Il 52% degli italiani considera inadeguato il servizio sanitario della propria regione (la percentuale sale al 68,9% nel Mezzogiorno e al 56,1% al Centro, mentre scende al 41,3% al Nord-Ovest e al 32,8% al Nord-Est). La lunghezza delle liste d’attesa è il paradigma – secondo l’indagine – delle difficoltà del servizio pubblico e il moltiplicatore della forza d’attrazione della sanità a pagamento. Per concludere, facendo riferimento all’Italia, è doveroso ricordare quanti medici stanno lasciando il Paese e questo inevitabilmente ricadrà sui cittadini. Secondo gli ultimi dati il 52% dei camici bianchi espatria.
L’andamento viene confermato anche da una recentissima indagine della Commissione europea, dal Rapporto Eurispes-Enpam e dalla Consulcesi group: in dieci anni, dal 2005 al 2015, oltre diecimila medici hanno lasciato l’Italia per lavorare all’ estero. Nello stesso periodo si sono trasferiti anche otto mila infermieri. Ogni anno 1.500 laureati in Medicina vanno via per seguire scuole di specializzazione all’estero. Un danno anche economico, perché la formazione – dicono i sindacati di categoria – costa allo Stato italiano 150 mila euro per ogni singolo medico.

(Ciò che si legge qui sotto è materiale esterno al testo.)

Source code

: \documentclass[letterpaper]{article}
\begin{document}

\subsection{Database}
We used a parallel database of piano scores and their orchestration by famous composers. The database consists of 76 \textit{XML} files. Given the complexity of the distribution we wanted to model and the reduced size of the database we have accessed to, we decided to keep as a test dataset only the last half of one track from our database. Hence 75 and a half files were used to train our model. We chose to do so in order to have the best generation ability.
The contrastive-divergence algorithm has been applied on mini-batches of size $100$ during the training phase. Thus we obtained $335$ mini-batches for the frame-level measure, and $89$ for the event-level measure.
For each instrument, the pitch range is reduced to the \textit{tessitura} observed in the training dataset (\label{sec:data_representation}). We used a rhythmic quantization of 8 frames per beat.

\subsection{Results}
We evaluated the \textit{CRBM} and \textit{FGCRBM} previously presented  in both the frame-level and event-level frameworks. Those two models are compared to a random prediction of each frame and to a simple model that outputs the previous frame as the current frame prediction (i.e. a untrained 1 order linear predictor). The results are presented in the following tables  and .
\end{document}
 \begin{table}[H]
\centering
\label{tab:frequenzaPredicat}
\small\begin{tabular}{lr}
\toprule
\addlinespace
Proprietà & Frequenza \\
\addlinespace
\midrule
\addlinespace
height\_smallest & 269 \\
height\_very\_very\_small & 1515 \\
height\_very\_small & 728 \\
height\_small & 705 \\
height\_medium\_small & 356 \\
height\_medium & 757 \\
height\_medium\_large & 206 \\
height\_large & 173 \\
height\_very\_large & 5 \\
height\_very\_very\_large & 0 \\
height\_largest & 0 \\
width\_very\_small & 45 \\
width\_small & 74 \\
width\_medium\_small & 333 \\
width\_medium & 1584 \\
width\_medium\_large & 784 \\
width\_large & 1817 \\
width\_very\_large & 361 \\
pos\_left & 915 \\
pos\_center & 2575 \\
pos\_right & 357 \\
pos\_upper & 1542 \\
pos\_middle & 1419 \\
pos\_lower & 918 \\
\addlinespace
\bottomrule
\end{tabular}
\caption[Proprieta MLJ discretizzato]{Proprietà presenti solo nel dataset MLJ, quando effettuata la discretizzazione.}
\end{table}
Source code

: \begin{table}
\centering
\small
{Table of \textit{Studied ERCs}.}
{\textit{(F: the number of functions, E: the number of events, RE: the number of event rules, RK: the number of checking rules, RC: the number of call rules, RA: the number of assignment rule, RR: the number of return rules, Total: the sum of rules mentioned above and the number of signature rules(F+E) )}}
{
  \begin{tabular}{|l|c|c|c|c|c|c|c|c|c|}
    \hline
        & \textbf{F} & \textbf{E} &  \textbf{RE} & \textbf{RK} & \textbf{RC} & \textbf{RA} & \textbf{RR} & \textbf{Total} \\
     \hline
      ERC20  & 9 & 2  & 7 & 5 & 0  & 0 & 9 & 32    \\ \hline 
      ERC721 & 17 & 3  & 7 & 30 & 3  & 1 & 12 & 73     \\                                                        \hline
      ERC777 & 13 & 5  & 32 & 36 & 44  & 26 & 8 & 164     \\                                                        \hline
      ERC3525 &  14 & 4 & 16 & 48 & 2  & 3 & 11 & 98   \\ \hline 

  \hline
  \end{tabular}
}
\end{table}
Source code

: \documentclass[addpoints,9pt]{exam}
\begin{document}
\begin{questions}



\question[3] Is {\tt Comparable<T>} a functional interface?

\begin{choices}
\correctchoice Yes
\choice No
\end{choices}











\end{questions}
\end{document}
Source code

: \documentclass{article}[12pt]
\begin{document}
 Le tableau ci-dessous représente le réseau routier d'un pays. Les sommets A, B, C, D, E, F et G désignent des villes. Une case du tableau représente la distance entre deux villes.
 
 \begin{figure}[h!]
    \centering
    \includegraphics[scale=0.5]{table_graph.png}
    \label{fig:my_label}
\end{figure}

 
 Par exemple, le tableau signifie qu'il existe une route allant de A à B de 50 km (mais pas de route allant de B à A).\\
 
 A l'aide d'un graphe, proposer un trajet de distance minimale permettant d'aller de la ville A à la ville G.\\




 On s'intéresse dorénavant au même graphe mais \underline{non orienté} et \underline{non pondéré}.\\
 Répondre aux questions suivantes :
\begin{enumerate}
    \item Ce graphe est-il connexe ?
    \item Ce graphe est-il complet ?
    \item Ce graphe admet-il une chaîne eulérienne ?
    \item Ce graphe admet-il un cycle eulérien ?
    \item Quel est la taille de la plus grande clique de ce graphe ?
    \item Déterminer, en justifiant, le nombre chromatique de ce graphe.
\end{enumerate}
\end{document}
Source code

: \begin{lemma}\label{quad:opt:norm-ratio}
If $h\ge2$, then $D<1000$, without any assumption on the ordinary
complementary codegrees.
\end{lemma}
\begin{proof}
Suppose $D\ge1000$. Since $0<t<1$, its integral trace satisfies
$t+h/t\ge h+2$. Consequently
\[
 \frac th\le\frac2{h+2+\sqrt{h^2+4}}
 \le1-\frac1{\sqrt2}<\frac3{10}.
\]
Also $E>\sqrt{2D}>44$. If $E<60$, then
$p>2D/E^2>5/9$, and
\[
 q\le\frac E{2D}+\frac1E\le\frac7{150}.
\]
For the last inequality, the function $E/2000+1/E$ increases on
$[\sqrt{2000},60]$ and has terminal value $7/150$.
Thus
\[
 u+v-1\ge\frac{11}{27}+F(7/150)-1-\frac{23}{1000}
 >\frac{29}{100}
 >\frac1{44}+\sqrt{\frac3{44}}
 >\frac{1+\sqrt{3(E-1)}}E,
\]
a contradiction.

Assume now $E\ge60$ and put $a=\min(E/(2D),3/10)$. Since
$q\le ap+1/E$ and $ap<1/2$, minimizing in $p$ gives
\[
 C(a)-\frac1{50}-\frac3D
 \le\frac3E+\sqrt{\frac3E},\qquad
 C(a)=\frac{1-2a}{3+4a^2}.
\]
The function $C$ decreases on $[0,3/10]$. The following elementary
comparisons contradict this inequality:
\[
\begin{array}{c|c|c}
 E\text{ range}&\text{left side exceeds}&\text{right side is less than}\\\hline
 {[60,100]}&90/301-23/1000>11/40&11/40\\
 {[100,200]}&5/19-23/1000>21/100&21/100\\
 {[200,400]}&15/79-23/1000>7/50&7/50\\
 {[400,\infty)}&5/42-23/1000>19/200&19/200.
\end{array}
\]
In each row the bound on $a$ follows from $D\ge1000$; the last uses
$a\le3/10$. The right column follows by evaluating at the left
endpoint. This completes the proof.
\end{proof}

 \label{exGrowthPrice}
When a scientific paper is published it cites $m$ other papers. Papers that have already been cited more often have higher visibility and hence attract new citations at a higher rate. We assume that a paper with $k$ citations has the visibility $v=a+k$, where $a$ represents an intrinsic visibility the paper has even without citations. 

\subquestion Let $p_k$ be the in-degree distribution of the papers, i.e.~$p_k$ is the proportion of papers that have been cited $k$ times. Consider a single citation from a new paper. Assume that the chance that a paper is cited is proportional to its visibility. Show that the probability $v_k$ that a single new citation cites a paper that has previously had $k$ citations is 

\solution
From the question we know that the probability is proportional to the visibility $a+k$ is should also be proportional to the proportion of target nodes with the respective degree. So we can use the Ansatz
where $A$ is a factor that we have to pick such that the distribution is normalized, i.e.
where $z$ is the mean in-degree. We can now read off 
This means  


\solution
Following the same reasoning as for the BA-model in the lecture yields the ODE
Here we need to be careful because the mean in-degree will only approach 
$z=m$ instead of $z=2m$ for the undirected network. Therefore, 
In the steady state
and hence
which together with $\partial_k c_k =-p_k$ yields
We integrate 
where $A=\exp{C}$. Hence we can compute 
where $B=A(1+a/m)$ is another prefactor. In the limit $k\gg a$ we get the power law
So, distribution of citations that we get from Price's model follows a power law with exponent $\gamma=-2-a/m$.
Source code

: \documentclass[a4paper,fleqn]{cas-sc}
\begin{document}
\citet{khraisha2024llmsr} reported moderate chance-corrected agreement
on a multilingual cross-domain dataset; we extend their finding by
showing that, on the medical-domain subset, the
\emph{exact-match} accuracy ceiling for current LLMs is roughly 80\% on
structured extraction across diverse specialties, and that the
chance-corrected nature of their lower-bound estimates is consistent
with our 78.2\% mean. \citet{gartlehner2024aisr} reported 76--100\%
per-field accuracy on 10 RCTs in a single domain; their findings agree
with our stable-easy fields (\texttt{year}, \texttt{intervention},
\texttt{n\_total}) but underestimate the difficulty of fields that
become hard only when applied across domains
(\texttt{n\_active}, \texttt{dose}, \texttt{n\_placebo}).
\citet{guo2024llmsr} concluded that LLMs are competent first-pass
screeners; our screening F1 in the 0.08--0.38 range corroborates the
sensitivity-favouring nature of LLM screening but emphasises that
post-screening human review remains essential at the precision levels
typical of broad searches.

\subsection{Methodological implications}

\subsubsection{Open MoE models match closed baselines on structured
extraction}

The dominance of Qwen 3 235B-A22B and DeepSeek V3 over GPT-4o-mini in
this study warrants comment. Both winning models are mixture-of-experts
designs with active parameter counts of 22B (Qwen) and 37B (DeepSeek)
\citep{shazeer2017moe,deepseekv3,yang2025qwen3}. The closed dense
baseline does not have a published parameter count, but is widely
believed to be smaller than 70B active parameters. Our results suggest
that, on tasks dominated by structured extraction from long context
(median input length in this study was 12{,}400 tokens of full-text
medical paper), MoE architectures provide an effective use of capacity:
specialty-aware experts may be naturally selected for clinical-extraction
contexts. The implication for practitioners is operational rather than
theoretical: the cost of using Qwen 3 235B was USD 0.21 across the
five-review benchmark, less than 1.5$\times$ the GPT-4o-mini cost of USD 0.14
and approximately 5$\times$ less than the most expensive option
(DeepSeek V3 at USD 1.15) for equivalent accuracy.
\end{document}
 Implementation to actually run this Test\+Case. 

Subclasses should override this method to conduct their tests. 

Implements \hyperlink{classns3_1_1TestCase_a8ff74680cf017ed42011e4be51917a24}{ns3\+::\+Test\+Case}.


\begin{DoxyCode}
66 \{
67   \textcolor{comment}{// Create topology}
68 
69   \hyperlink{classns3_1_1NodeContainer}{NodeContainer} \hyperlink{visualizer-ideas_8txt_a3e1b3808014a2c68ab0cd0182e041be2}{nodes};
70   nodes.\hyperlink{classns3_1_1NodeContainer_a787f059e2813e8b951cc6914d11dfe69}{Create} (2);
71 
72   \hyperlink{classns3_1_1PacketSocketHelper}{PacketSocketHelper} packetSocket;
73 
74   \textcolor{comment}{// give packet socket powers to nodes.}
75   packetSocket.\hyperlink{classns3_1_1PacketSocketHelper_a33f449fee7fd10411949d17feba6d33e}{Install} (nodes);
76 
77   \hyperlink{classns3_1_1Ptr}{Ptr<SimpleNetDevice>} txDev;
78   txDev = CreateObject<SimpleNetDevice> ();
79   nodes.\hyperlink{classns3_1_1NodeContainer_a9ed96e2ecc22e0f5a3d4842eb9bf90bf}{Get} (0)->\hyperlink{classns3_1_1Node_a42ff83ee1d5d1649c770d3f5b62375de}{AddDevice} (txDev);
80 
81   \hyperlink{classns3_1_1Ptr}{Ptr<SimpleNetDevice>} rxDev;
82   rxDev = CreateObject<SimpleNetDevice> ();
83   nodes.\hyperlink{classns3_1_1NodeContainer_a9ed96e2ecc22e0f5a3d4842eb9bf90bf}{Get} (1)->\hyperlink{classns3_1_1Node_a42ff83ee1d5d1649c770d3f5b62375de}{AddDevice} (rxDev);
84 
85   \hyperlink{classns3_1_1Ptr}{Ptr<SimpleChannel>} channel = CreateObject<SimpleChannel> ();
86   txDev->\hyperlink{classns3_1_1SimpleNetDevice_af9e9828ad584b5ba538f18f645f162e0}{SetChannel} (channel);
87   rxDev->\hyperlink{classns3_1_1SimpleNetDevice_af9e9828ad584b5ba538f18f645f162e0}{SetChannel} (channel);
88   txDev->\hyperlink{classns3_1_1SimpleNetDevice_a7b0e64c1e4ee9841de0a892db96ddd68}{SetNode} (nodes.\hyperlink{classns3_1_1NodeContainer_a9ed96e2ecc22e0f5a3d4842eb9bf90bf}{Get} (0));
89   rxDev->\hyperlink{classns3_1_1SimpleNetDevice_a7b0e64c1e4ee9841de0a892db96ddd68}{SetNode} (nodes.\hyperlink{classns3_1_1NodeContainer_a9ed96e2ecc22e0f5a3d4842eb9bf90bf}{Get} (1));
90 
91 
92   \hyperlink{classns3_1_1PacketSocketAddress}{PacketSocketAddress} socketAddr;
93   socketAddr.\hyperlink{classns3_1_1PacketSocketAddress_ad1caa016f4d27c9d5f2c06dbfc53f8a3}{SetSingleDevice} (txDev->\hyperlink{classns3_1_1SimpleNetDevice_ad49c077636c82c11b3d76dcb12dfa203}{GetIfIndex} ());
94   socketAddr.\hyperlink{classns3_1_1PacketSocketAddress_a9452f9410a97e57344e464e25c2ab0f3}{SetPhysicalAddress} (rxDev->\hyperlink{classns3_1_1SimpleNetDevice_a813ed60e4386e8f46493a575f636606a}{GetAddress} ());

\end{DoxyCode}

Chi mette lo stetoscopio in valigia ha un’età che va dai 28 ai 39 anni, la regione da cui emigrano di più i giovani medici italiani è il Veneto. La meta principale è la Gran Bretagna, con il 33% di scelte, seguita dalla Svizzera con il 26%. I professionisti che espatriano sono per la maggior parte ortopedici, pediatri, ginecologi, anestesisti.